Был я в Адрианополе. Был в Софии.
Болгария и София были переполнены "беженцами" из Македонии, оборванными, голодными, исстрадавшимися женщинами и детьми, принесшими с собой атмосферу неистовых, безумных жестокостей турецких дикарей над македонскими болгарами. Я не видел в Болгарии ни одного улыбающегося лица. Вся страна точно застыла в общей народной скорби.
Помню, была траурная манифестация в честь четырёх болгарских студентов-добровольцев, замученных турками в Македонии. Несли портреты мучеников-героев, а сзади них шла несметная толпа народа с тихим похоронным пением.
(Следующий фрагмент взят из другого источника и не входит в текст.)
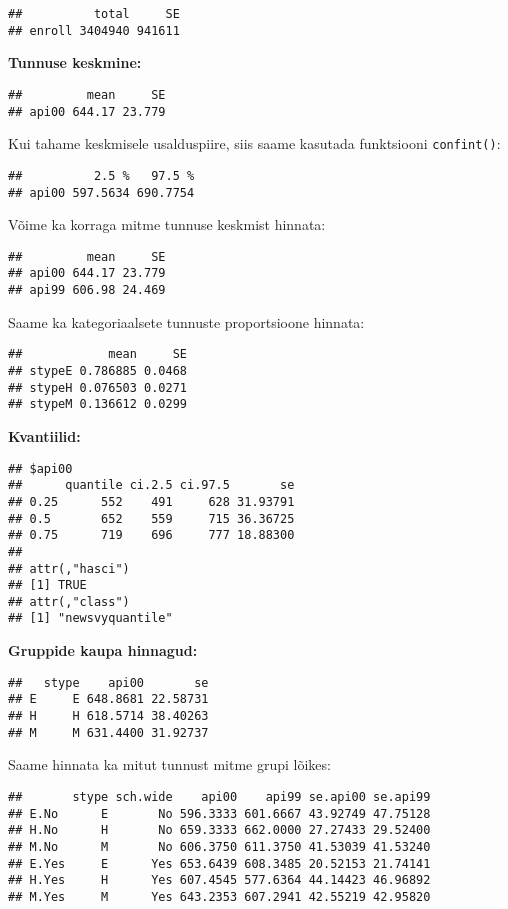 \documentclass[
]{book}
\begin{document}
\begin{verbatim}
##          total     SE
## enroll 3404940 941611
\end{verbatim}

\textbf{Tunnuse keskmine:}

\begin{verbatim}
##         mean     SE
## api00 644.17 23.779
\end{verbatim}

Kui tahame keskmisele usalduspiire, siis saame kasutada funktsiooni \texttt{confint()}:

\begin{verbatim}
##          2.5 %   97.5 %
## api00 597.5634 690.7754
\end{verbatim}

Võime ka korraga mitme tunnuse keskmist hinnata:

\begin{verbatim}
##         mean     SE
## api00 644.17 23.779
## api99 606.98 24.469
\end{verbatim}

Saame ka kategoriaalsete tunnuste proportsioone hinnata:

\begin{verbatim}
##            mean     SE
## stypeE 0.786885 0.0468
## stypeH 0.076503 0.0271
## stypeM 0.136612 0.0299
\end{verbatim}

\textbf{Kvantiilid:}

\begin{verbatim}
## $api00
##      quantile ci.2.5 ci.97.5       se
## 0.25      552    491     628 31.93791
## 0.5       652    559     715 36.36725
## 0.75      719    696     777 18.88300
## 
## attr(,"hasci")
## [1] TRUE
## attr(,"class")
## [1] "newsvyquantile"
\end{verbatim}

\textbf{Gruppide kaupa hinnagud:}

\begin{verbatim}
##   stype    api00       se
## E     E 648.8681 22.58731
## H     H 618.5714 38.40263
## M     M 631.4400 31.92737
\end{verbatim}

Saame hinnata ka mitut tunnust mitme grupi lõikes:

\begin{verbatim}
##       stype sch.wide    api00    api99 se.api00 se.api99
## E.No      E       No 596.3333 601.6667 43.92749 47.75128
## H.No      H       No 659.3333 662.0000 27.27433 29.52400
## M.No      M       No 606.3750 611.3750 41.53039 41.53240
## E.Yes     E      Yes 653.6439 608.3485 20.52153 21.74141
## H.Yes     H      Yes 607.4545 577.6364 44.14423 46.96892
## M.Yes     M      Yes 643.2353 607.2941 42.55219 42.95820
\end{verbatim}
\end{document}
Процессия прошла по всем улицам Софии, и всюду из магазинов и домов выходили навстречу люди, обнажали головы и присоединялись к ней. Я видел строгие, застывшие лица и глаза, полные слёз. Болгарский народ плакал, вспоминая свою многострадальную историю, и горел чувством отмщения исконному врагу -- Турции...
В Адрианополе я видел холодную ненависть, трусливую подозрительность и мрачное, кровавое зарево болгарского неба.
На вокзале меня повели к седому турку, который в громадную книгу записывал: зачем прибыл в город. Ночь, проведённая в гостинице при вокзале, останется навсегда одной из самых тяжёлых. Дважды я должен был давать объяснения о цели своего приезда. И чувствовать себя на волоске от ареста чиновником, с нескрываемой ненавистью смотревшим на "русского туриста".
Утром длинный путь до города и всюду подозрительные взгляды, жестокие и ненавистные, а в одном месте бессмысленное, дикое избиение, на моих глазах, проводника болгарина.
Страдающая Болгария и неистово-злобная Турция -- вот два непримиримых врага, ярко запечатлевшихся в моём сознании.
Я был в Софии и видел на улицах болгарской столицы "беженцев" из Македонии -- измученных стариков, оборванных женщин и детей, полуголодную, испуганную толпу, -- бежавших от страшной турецкой резни, перед которой, в конце концов, бледнеют "немецкие зверства".
Турки подавляли "македонское восстание".
На площадях и на улицах Софии стояли, жались к друг другу, не зная, куда идти и что делать, македонские болгары, на лицах которых запечатлелся весь только что пережитый ужас.
Турки загоняли болгар в храмы и поджигали их. Вырезали до последнего болгарские селения. Истязали, издевались, мучили и оскверняли всё, что попадалось на пути. Более жгучей, непримиримой ненависти, чем болгары питали к туркам, нельзя себе представить. Десятки лет на глазах братьев, отцов и матерей турки систематически терзали болгар. И те не могли ни помочь, ни отомстить. Эти муки скрытого гнева и ненависти были основным национальным чувством.
На площадях стояли, как загнанное стадо, измученные люди, а цвет болгарской молодёжи шёл туда, в Македонию, почти на верную смерть, в страшные мучения во имя освобождения страны от ненавистного, кровавого ига.
Вспоминается мне траурная манифестация.
Четыре болгарских студента были убиты в Македонии. Известие об этом в траурных рамах было развешано по всем улицам. К вечеру, когда вся София уже знала об этом, по городу двинулась процессия.
Впереди несли портреты павших героев, а за ними шла тысячная толпа. Из всех домов навстречу выходили люди, обнажали головы и присоединялись к толпе. И вот кто-то запел. Очень тихо. Должно быть, похоронную песню.
Сколько бы ни прошло лет, это впечатление останется для меня навсегда самым ярким, как глубокое выражение народного горя. Я не видал человека, у которого не было бы в глазах слёз. Плакали все: и старики, и мальчики, и женщины, и взрослая молодёжь. Плакали тихо, без истерики. Как плачет не острое горе, а тяжкая, безысходная скорбь.
Медленно шла процессия, росла и росла толпа. Распахивались двери домов, выходили новые люди. Казалось, не только весь город -- весь народ поёт похоронную песню. Оплакивает не только героев, павших за освобождение страны, но и всех убитых, обесчещенных, замученных за долгую многострадальную историю болгарского народа...
Дней через пять после своего отъезда я сидел в маленьком грязном номере "Русской" гостиницы в Софии и писал следующее письмо:
"Завтра я отправляюсь с отрядом инсургентов к сербской границе. Турки задерживают всех подозрительных людей, и потому мы перейдём границу пешком. В начале декабря здесь устанавливается очень суровая зима, и тогда всякая деятельность временно прекращается, таким образом, если до февраля я не возвращусь, значит, я не вернусь вовсе".